Coup de tonnerre dans la morne campagne électorale parisienne : voilà que des élus écologistes se rallient à la France insoumise à la veille des élections municipales.
C’est une de ces opérations dignes des congrès de l’UNEF des années 1980. Sans crier gare, telle ou telle tendance se ralliait à celle qu’elle combattait la veille. Des retournements de veste qui n’avaient pas grand-chose de spontané.
Un ralliement préparé en amont
De fait, le ralliement de deux conseillers de Paris, Jérôme Gleizes, vice-président du groupe des écologistes à la mairie, et Émile Meunier, à la liste de Sophia Chikirou a été longuement préparé. « On a passé beaucoup de temps à travailler sur le programme », a reconnu Sophia Chikirou devant nos confrères de l’AFP.
À la clé de cet accord officialisé vendredi soir lors d’un meeting au Cirque d’hiver, il y a des postes. Ainsi, 20 % des places éligibles sur la liste LFI pour la mairie centrale et les mairies d’arrondissement sont réservées à des candidats écologistes du collectif des « Verts populaires ».
Coup médiatique
Qu’il ait été orchestré ou simplement encouragé, ce ralliement est un bon coup médiatique pour la candidate insoumise, en panne dans les sondages – Sophia Chikirou est donnée autour de 10 %.
Il intervient juste après une tribune publiée dans Médiapart le 26 janvier. « À la social-écologie, préférons l’écologie de rupture » clament près de 500 militants écologistes. Ils dénoncent une alliance privilégiée avec le Parti socialiste, « faisant ainsi des Écologistes la béquille d’une social-démocratie qui entend exclure La France insoumise ».

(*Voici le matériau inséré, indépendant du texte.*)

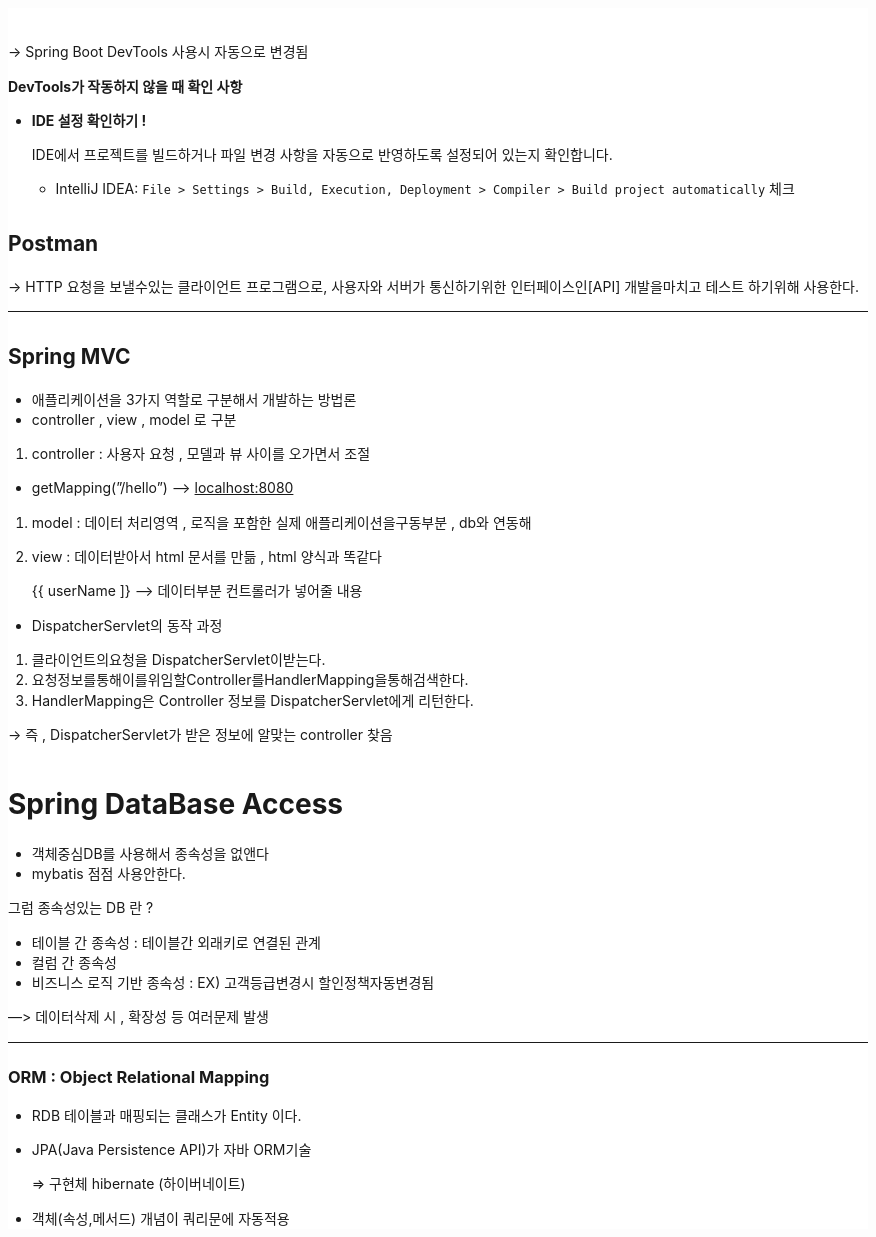 <p><img alt="" src="https://velog.velcdn.com/images/victoryone/post/e315474b-46d3-494a-9253-28c85885298e/image.png" /></p>
<p>→ Spring Boot DevTools 사용시 자동으로 변경됨 </p>
<p><strong>DevTools가 작동하지 않을 때 확인 사항</strong></p>
<ul>
<li><p><strong>IDE 설정 확인하기 !</strong></p>
<p>  IDE에서 프로젝트를 빌드하거나 파일 변경 사항을 자동으로 반영하도록 설정되어 있는지 확인합니다.</p>
<ul>
<li>IntelliJ IDEA: <code>File &gt; Settings &gt; Build, Execution, Deployment &gt; Compiler &gt; Build project automatically</code> 체크</li>
</ul>
</li>
</ul>
<h2 id="postman">Postman</h2>
<p>→  HTTP 요청을 보낼수있는 클라이언트 프로그램으로, 사용자와 서버가 통신하기위한 인터페이스인[API]  개발을마치고 테스트 하기위해 사용한다.</p>
<hr />
<h2 id="spring-mvc">Spring MVC</h2>
<ul>
<li>애플리케이션을 3가지 역할로 구분해서 개발하는 방법론</li>
<li>controller , view , model 로 구분</li>
</ul>
<ol>
<li>controller : 사용자 요청 , 모델과 뷰 사이를 오가면서 조절 </li>
</ol>
<ul>
<li>getMapping(”/hello”) —&gt; <a href="http://localhost:8080">localhost:8080</a></li>
</ul>
<ol>
<li><p>model : 데이터 처리영역 , 로직을 포함한 실제 애플리케이션을구동부분 , db와 연동해 </p>
</li>
<li><p>view : 데이터받아서 html 문서를 만듦 , html 양식과 똑같다</p>
<p> {{ userName ]}    —&gt;  데이터부분 컨트롤러가 넣어줄 내용 </p>
</li>
</ol>
<ul>
<li>DispatcherServlet의 동작 과정</li>
</ul>
<ol>
<li>클라이언트의요청을 DispatcherServlet이받는다.</li>
<li>요청정보를통해이를위임할Controller를HandlerMapping을통해검색한다.</li>
<li>HandlerMapping은 Controller 정보를 DispatcherServlet에게 리턴한다.</li>
</ol>
<p>→ 즉 , DispatcherServlet가 받은 정보에 알맞는 controller 찾음</p>
<h1 id="spring-database-access">Spring DataBase Access</h1>
<ul>
<li>객체중심DB를 사용해서 종속성을 없앤다</li>
<li>mybatis  점점 사용안한다.</li>
</ul>
<p>그럼 종속성있는 DB 란 ? </p>
<ul>
<li>테이블 간 종속성 : 테이블간 외래키로 연결된 관계</li>
<li>컬럼 간 종속성</li>
<li>비즈니스 로직 기반 종속성 : EX) 고객등급변경시 할인정책자동변경됨</li>
</ul>
<p>—&gt;  데이터삭제 시 , 확장성 등 여러문제 발생 </p>
<hr />
<h3 id="orm--object-relational-mapping">ORM : Object Relational Mapping</h3>
<ul>
<li><p>RDB 테이블과 매핑되는 클래스가 Entity 이다.</p>
</li>
<li><p>JPA(Java Persistence API)가 자바 ORM기술</p>
<p>  ⇒ 구현체 hibernate (하이버네이트) </p>
</li>
<li><p>객체(속성,메서드) 개념이 쿼리문에 자동적용</p> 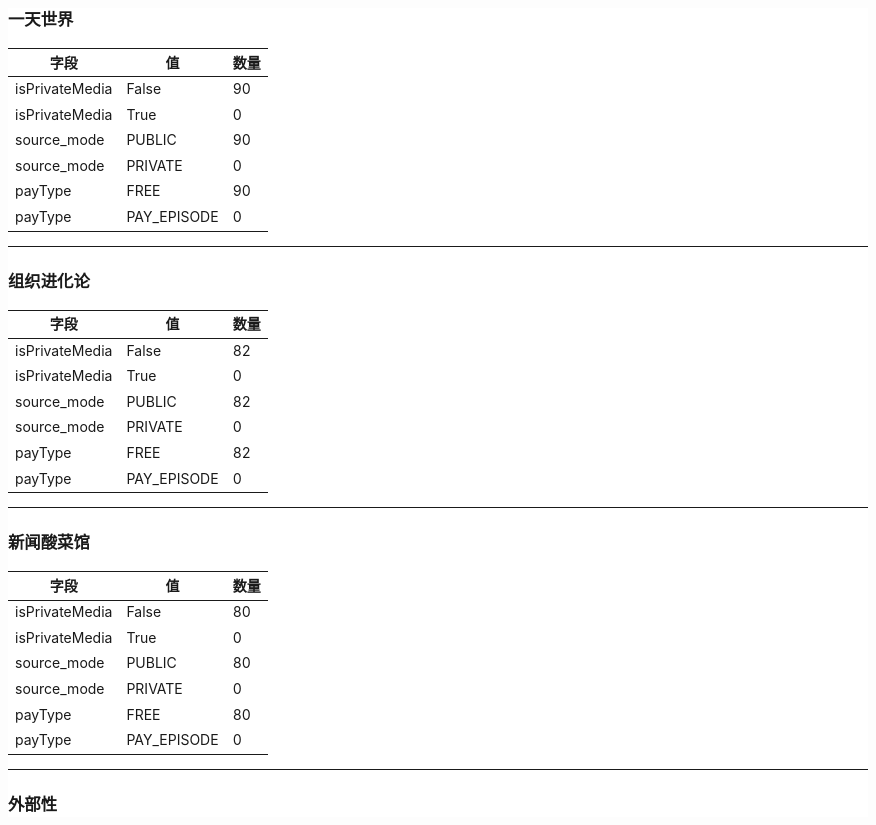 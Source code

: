 
### 一天世界

| 字段 | 值 | 数量 |
|------|-----|------|
| isPrivateMedia | False | 90 |
| isPrivateMedia | True | 0 |
| source_mode | PUBLIC | 90 |
| source_mode | PRIVATE | 0 |
| payType | FREE | 90 |
| payType | PAY_EPISODE | 0 |

---

### 组织进化论

| 字段 | 值 | 数量 |
|------|-----|------|
| isPrivateMedia | False | 82 |
| isPrivateMedia | True | 0 |
| source_mode | PUBLIC | 82 |
| source_mode | PRIVATE | 0 |
| payType | FREE | 82 |
| payType | PAY_EPISODE | 0 |

---

### 新闻酸菜馆

| 字段 | 值 | 数量 |
|------|-----|------|
| isPrivateMedia | False | 80 |
| isPrivateMedia | True | 0 |
| source_mode | PUBLIC | 80 |
| source_mode | PRIVATE | 0 |
| payType | FREE | 80 |
| payType | PAY_EPISODE | 0 |

---

### 外部性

Dans la foulée de cet appel, à Avignon, Vaulx-en-Velin ou Montpellier, des dissidences se sont manifestées. Ainsi, dans cette dernière ville, Julia Mignacca, présidente du conseil fédéral des Écologistes, a rejoint la liste de la députée LFI Nathalie Oziol.
Tempête dans un verre d’eau
Une tempête dans un verre d’eau pour la direction du mouvement écologiste. Dans un long communiqué publié vendredi soir, Aïssa Ghalmi, secrétaire national adjoint des Écologistes, et Thomas Dossus, délégué aux relations avec les partenaires politiques, déclarent que « La France insoumise, constatant son isolement grandissant, fait le choix de mettre en scène le débauchage individuel d’une poignée de militants écologistes, insatisfaits des places qui leur étaient proposées sur les listes de leur propre camp politique ».
Les deux dirigeants soulignent que seulement « 5 adhérents ont rejoint des listes LFI dans toute la France » et remarquent que « sur les 485 signataires de la tribune publiée sur le blog de Mediapart revendiqués comme “militants écologistes”, seuls 119 sont des membres actuellement adhérents•es de notre parti ».
Les rois du cimetière
La conclusion du communiqué se montre particulièrement assassine : « La France insoumise veut transformer les élections municipales en champ de ruines pour la gauche, pensant que c’est en devenant les rois du cimetière qu’ils auront une chance pour 2027 ».
Cette opération de débauchage risque fort de provoquer l’effet inverse de celui qui est recherché. Loin de déstabiliser Marine Tondelier, qui tentait jusqu’à présent d’incarner le dernier trait d’union entre les insoumis et le reste de la gauche, il pourrait bien rapprocher davantage Les Verts du Parti socialiste. D’autant que ces deux partis ont besoin l’un de l’autre pour conserver les villes qu’ils dirigent. Et qu’ils ont tout à redouter des candidatures insoumises qui risquent de les faire trébucher au second tour.